Alternatives considered

  • Write Scores inside EvaluationResult.save / Annotation.save: rejected for the eval side → couples persistence to a side effect any caller (admin shell, tests) could trigger. Accepted for the annotation side because Annotation.save already does post-save bookkeeping (item review counts, queue aggregate recomputes per ADR-0017).
  • Hook on is_new and SUBMITTED only: rejected → reviewers revise in-place while still SUBMITTED, so concordance would serve stale judgments until the next backfill.
  • Use Django signals (post_save): rejected → signals hide the side effect from the call site and bypass the explicit try/except boundary.

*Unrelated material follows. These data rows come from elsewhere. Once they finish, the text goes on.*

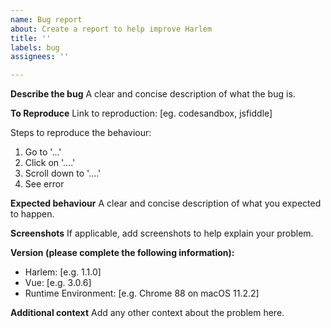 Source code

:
 ```yaml
---
name: Bug report
about: Create a report to help improve Harlem
title: ''
labels: bug
assignees: ''

---
```


**Describe the bug**
A clear and concise description of what the bug is.

**To Reproduce**
Link to reproduction: [eg. codesandbox, jsfiddle]

Steps to reproduce the behaviour:
1. Go to '...'
2. Click on '....'
3. Scroll down to '....'
4. See error

**Expected behaviour**
A clear and concise description of what you expected to happen.

**Screenshots**
If applicable, add screenshots to help explain your problem.

**Version (please complete the following information):**
 - Harlem: [e.g. 1.1.0]
 - Vue: [e.g. 3.0.6]
 - Runtime Environment: [e.g. Chrome 88 on macOS 11.2.2]

**Additional context**
Add any other context about the problem here.
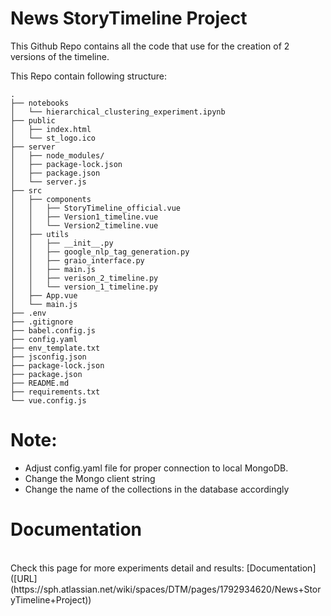 # News StoryTimeline Project
This Github Repo contains all the code that use for the creation of 2 versions of the timeline.

This Repo contain following structure:
```
.
├── notebooks
│   └── hierarchical_clustering_experiment.ipynb
├── public
│   ├── index.html
│   └── st_logo.ico
├── server
│   ├── node_modules/
│   ├── package-lock.json
│   ├── package.json
│   └── server.js
├── src
│   ├── components
│   │   ├── StoryTimeline_official.vue
│   │   ├── Version1_timeline.vue
│   │   └── Version2_timeline.vue
│   ├── utils
│   │   ├── __init__.py
│   │   ├── google_nlp_tag_generation.py
│   │   ├── graio_interface.py
│   │   ├── main.js
│   │   ├── verison_2_timeline.py
│   │   └── version_1_timeline.py
│   ├── App.vue
│   └── main.js
├── .env
├── .gitignore
├── babel.config.js
├── config.yaml
├── env_template.txt
├── jsconfig.json
├── package-lock.json
├── package.json
├── README.md
├── requirements.txt
└── vue.config.js

```

# Note:
- Adjust config.yaml file for proper connection to local MongoDB.
- Change the Mongo client string
- Change the name of the collections in the database accordingly


# Documentation
<br>
Check this page for more experiments detail and results: [Documentation]([URL](https://sph.atlassian.net/wiki/spaces/DTM/pages/1792934620/News+StoryTimeline+Project))



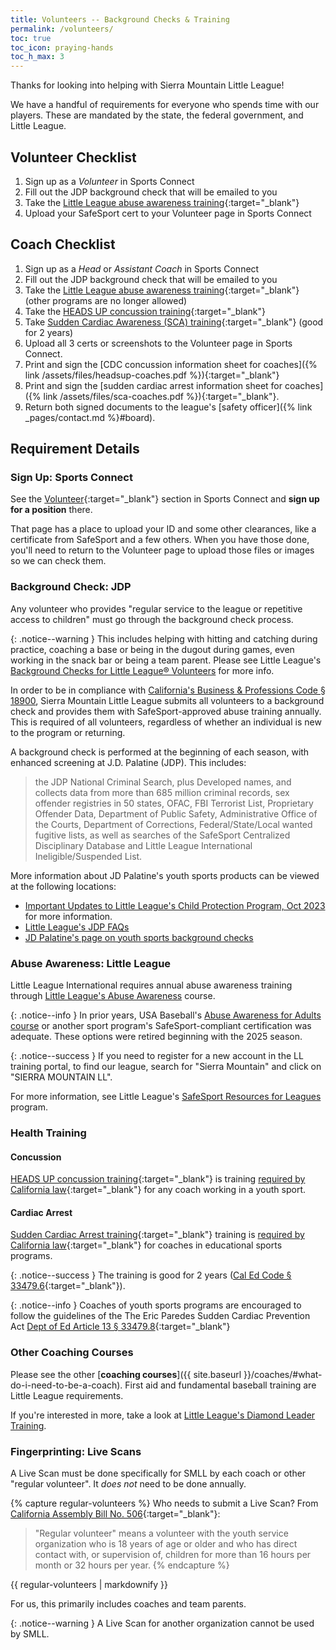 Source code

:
 ```yaml
---
title: Volunteers -- Background Checks & Training
permalink: /volunteers/
toc: true
toc_icon: praying-hands
toc_h_max: 3
---
```


Thanks for looking into helping with Sierra Mountain Little League!

We have a handful of requirements for everyone who spends time with our players.
These are mandated by the state, the federal government, and Little League.

## Volunteer Checklist

1. Sign up as a _Volunteer_ in Sports Connect
2. Fill out the JDP background check that will be emailed to you
3. Take the [Little League abuse awareness training](https://www.littleleague.org/university/articles/abuse-awareness-training-course/){:target="_blank"}
4. Upload your SafeSport cert to your Volunteer page in Sports Connect

## Coach Checklist

1. Sign up as a _Head_ or _Assistant Coach_ in Sports Connect
2. Fill out the JDP background check that will be emailed to you
3. Take the [Little League abuse awareness training](https://www.littleleague.org/university/articles/abuse-awareness-training-course/){:target="_blank"}
(other programs are no longer allowed)
4. Take the [HEADS UP concussion training](https://www.cdc.gov/heads-up/training/youth-sports.html){:target="_blank"}
5. Take [Sudden Cardiac Awareness (SCA) training](https://epsavealife.org/sca-prevention-training/){:target="_blank"}
   (good for 2 years)
6. Upload all 3 certs or screenshots to the Volunteer page in Sports Connect.
7. Print and sign the [CDC concussion information sheet for coaches]({% link /assets/files/headsup-coaches.pdf %}){:target="_blank"}
8. Print and sign the [sudden cardiac arrest information sheet for coaches]({% link /assets/files/sca-coaches.pdf %}){:target="_blank"}.
9. Return both signed documents to the league's [safety officer]({% link _pages/contact.md %}#board).


## Requirement Details

### Sign Up: Sports Connect

See the
[Volunteer](https://www.sierramountainll.com/Default.aspx?tabid=716513&familyid=1280771057954850150&subctl=volunteersinfo){:target="_blank"}
section in Sports Connect and **sign up for a position** there.

That page has a place to upload your ID and some other clearances,
like a certificate from SafeSport and a few others. When you have those done,
you'll need to return to the Volunteer page to upload those files or images
so we can check them.

### Background Check: JDP

Any volunteer who provides "regular service to the league or repetitive access
to children" must go through the background check process.

{: .notice--warning }
This includes helping with hitting and catching during practice,
coaching a base or being in the dugout during games, even working
in the snack bar or being a team parent. Please see Little League's
[Background Checks for Little League®
Volunteers](https://www.littleleague.org/university/articles/background-checks-for-little-league-volunteers/) for more info.

In order to be in compliance with [California's Business & Professions Code
§ 18900](https://leginfo.legislature.ca.gov/faces/codes_displaySection.xhtml?lawCode=BPC&sectionNum=18900.), Sierra Mountain Little League submits all volunteers to a background check
and provides them with SafeSport-approved abuse training annually. This is required
of all volunteers, regardless of whether an individual is new to the program or
returning.

A background check is performed at the beginning of each season,
with enhanced screening at J.D. Palatine (JDP). This includes:

> the JDP National Criminal Search, plus Developed names, and collects
> data from more than 685 million criminal records, sex offender
> registries in 50 states, OFAC, FBI Terrorist List, Proprietary
> Offender Data, Department of Public Safety, Administrative Office
> of the Courts, Department of Corrections, Federal/State/Local wanted
> fugitive lists, as well as searches of the SafeSport Centralized
> Disciplinary Database and Little League International
> Ineligible/Suspended List.

More information about JD Palatine's youth sports products can be viewed at the
following locations:
 - [Important Updates to Little League's Child Protection Program,
Oct 2023](https://www.littleleague.org/news/important-updates-to-little-leagues-child-protection-program/) for more information.
 - [Little League's JDP FAQs](https://www.littleleague.org/player-safety/child-protection-program/jdp-faqs/)
 - [JD Palatine's page on youth sports background checks](https://www.jdp.com/industries/youth-sports-background-checks/)


### Abuse Awareness: Little League

Little League International requires annual abuse awareness training through
[Little League's Abuse Awareness](https://www.littleleague.org/university/articles/abuse-awareness-training-course/)
course.

{: .notice--info }
In prior years, USA Baseball's 
[Abuse Awareness for Adults course](https://usabdevelops.com/page/3532/courses?page=1&TAG_ID=2188) or
another sport program's SafeSport-compliant certification was adequate. These options were retired
beginning with the 2025 season.

{: .notice--success }
If you need to register for a new account in the LL training portal, to find our league,
search for "Sierra Mountain" and click on "SIERRA MOUNTAIN LL".

For more information, see Little League's
[SafeSport Resources for Leagues](https://www.littleleague.org/player-safety/child-protection-program/safesport-resources-parents/) program.


### Health Training

#### Concussion

[HEADS UP concussion training](https://www.cdc.gov/heads-up/training/youth-sports.html){:target="_blank"}
is training [required by California
law](https://www.littleleague.org/player-safety/concussions-youth-athletes/){:target="_blank"}
for any coach working in a youth sport.

#### Cardiac Arrest

[Sudden Cardiac Arrest training](https://epsavealife.org/sca-prevention-training/){:target="_blank"}
training is [required by California
law](https://www.littleleague.org/player-safety/state-laws-on-sudden-cardiac-arrest-training/){:target="_blank"}
for coaches in educational sports programs.

{: .notice--success }
The training is good for 2 years ([Cal Ed Code § 33479.6](https://codes.findlaw.com/ca/education-code/edc-sect-33479-6/){:target="_blank"}).

{: .notice--info }
Coaches of youth sports programs are encouraged to follow the guidelines of 
the The Eric Paredes Sudden Cardiac Prevention Act
[Dept of Ed Article 13 § 33479.8](https://leginfo.legislature.ca.gov/faces/codes_displaySection.xhtml?lawCode=EDC&sectionNum=33479.8.){:target="_blank"}


### Other Coaching Courses

Please see the other [**coaching courses**]({{ site.baseurl }}/coaches/#what-do-i-need-to-be-a-coach).
First aid and fundamental baseball training are Little League requirements.

If you're interested in more, take a look at
[Little League's Diamond Leader Training](https://www.littleleague.org/diamondleader).


### Fingerprinting: Live Scans

A Live Scan must be done specifically for SMLL by each coach or other
"regular volunteer". It _does not_ need to be done annually.

{% capture regular-volunteers %}
Who needs to submit a Live Scan?
From [California Assembly Bill No. 506](https://leginfo.legislature.ca.gov/faces/billTextClient.xhtml?bill_id=202120220AB506){:target="_blank"}:
> "Regular volunteer" means a volunteer with the youth service
> organization who is 18 years of age or older and who has direct
> contact with, or supervision of, children for more than 16 hours
> per month or 32 hours per year.
{% endcapture %}
<div class="notice--info">{{ regular-volunteers | markdownify }}</div>

For us, this primarily includes coaches and team parents.

{: .notice--warning }
A Live Scan for another organization cannot be used by SMLL.
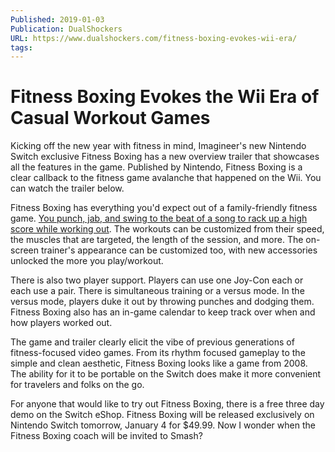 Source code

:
 ```yaml
---
Published: 2019-01-03
Publication: DualShockers
URL: https://www.dualshockers.com/fitness-boxing-evokes-wii-era/
tags:
---
```

# Fitness Boxing Evokes the Wii Era of Casual Workout Games

Kicking off the new year with fitness in mind, Imagineer's new Nintendo Switch exclusive Fitness Boxing has a new overview trailer that showcases all the features in the game. Published by Nintendo, Fitness Boxing is a clear callback to the fitness game avalanche that happened on the Wii. You can watch the trailer below.

Fitness Boxing has everything you'd expect out of a family-friendly fitness game. [You punch, jab, and swing to the beat of a song to rack up a high score while working out](https://www.dualshockers.com/fitness-boxing-nintendo-switch/). The workouts can be customized from their speed, the muscles that are targeted, the length of the session, and more. The on-screen trainer's appearance can be customized too, with new accessories unlocked the more you play/workout.

There is also two player support. Players can use one Joy-Con each or each use a pair. There is simultaneous training or a versus mode. In the versus mode, players duke it out by throwing punches and dodging them. Fitness Boxing also has an in-game calendar to keep track over when and how players worked out.

The game and trailer clearly elicit the vibe of previous generations of fitness-focused video games. From its rhythm focused gameplay to the simple and clean aesthetic, Fitness Boxing looks like a game from 2008. The ability for it to be portable on the Switch does make it more convenient for travelers and folks on the go.

For anyone that would like to try out Fitness Boxing, there is a free three day demo on the Switch eShop. Fitness Boxing will be released exclusively on Nintendo Switch tomorrow, January 4 for $49.99. Now I wonder when the Fitness Boxing coach will be invited to Smash? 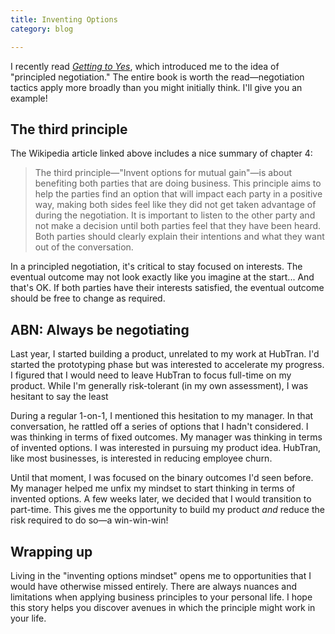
 ```yaml
---
title: Inventing Options
category: blog

---
```


I recently read [_Getting to Yes_](https://en.wikipedia.org/wiki/Getting_to_Yes),
which introduced me to the idea of "principled negotiation."
The entire book is worth the read—negotiation tactics apply more broadly than you might initially think.
I'll give you an example!

## The third principle

The Wikipedia article linked above includes a nice summary of chapter 4:

> The third principle—"Invent options for mutual gain"—is about benefiting both parties that are doing business. This principle aims to help the parties find an option that will impact each party in a positive way, making both sides feel like they did not get taken advantage of during the negotiation. It is important to listen to the other party and not make a decision until both parties feel that they have been heard. Both parties should clearly explain their intentions and what they want out of the conversation.

In a principled negotiation, it's critical to stay focused on interests.
The eventual outcome may not look exactly like you imagine at the start... And that's OK.
If both parties have their interests satisfied, the eventual outcome should be free to change as required.

## ABN: Always be negotiating

Last year, I started building a product, unrelated to my work at HubTran.
I'd started the prototyping phase but was interested to accelerate my progress.
I figured that I would need to leave HubTran to focus full-time on my product.
While I'm generally risk-tolerant (in my own assessment), I was hesitant to say the least

During a regular 1-on-1, I mentioned this hesitation to my manager.
In that conversation, he rattled off a series of options that I hadn't considered.
I was thinking in terms of fixed outcomes.
My manager was thinking in terms of invented options.
I was interested in pursuing my product idea.
HubTran, like most businesses, is interested in reducing employee churn.

Until that moment, I was focused on the binary outcomes I'd seen before.
My manager helped me unfix my mindset to start thinking in terms of invented options.
A few weeks later, we decided that I would transition to part-time.
This gives me the opportunity to build my product _and_ reduce the risk required to do so—a win-win-win!

## Wrapping up

Living in the "inventing options mindset" opens me to opportunities
that I would have otherwise missed entirely.
There are always nuances and limitations when applying business principles to your personal life.
I hope this story helps you discover avenues in which the principle might work in your life.
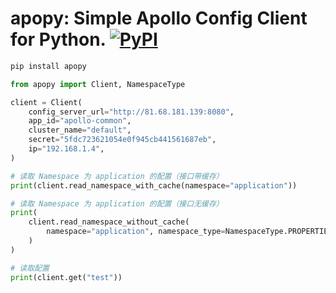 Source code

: # apopy: Simple Apollo Config Client for Python. [![PyPI](https://img.shields.io/pypi/v/apopy)](https://pypi.org/project/apopy/)

```bash
pip install apopy
```

```python
from apopy import Client, NamespaceType

client = Client(
    config_server_url="http://81.68.181.139:8080",
    app_id="apollo-common",
    cluster_name="default",
    secret="5fdc723621054e0f945cb441561687eb",
    ip="192.168.1.4",
)

# 读取 Namespace 为 application 的配置（接口带缓存）
print(client.read_namespace_with_cache(namespace="application"))

# 读取 Namespace 为 application 的配置（接口无缓存）
print(
    client.read_namespace_without_cache(
        namespace="application", namespace_type=NamespaceType.PROPERTIES
    )
)

# 读取配置
print(client.get("test"))
```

  • Run the writer inside the parent transaction.atomic(): rejected → a Score writer failure would roll back the EvaluationResult / Annotation write, losing reviewer work.
  • Auto-run backfill as a data migration in the schema-migration PR: rejected → a synchronous data migration could time out the deploy; the two-phase manual-run-then-RunDataMigration(force=True) top-up is the project standard for this size.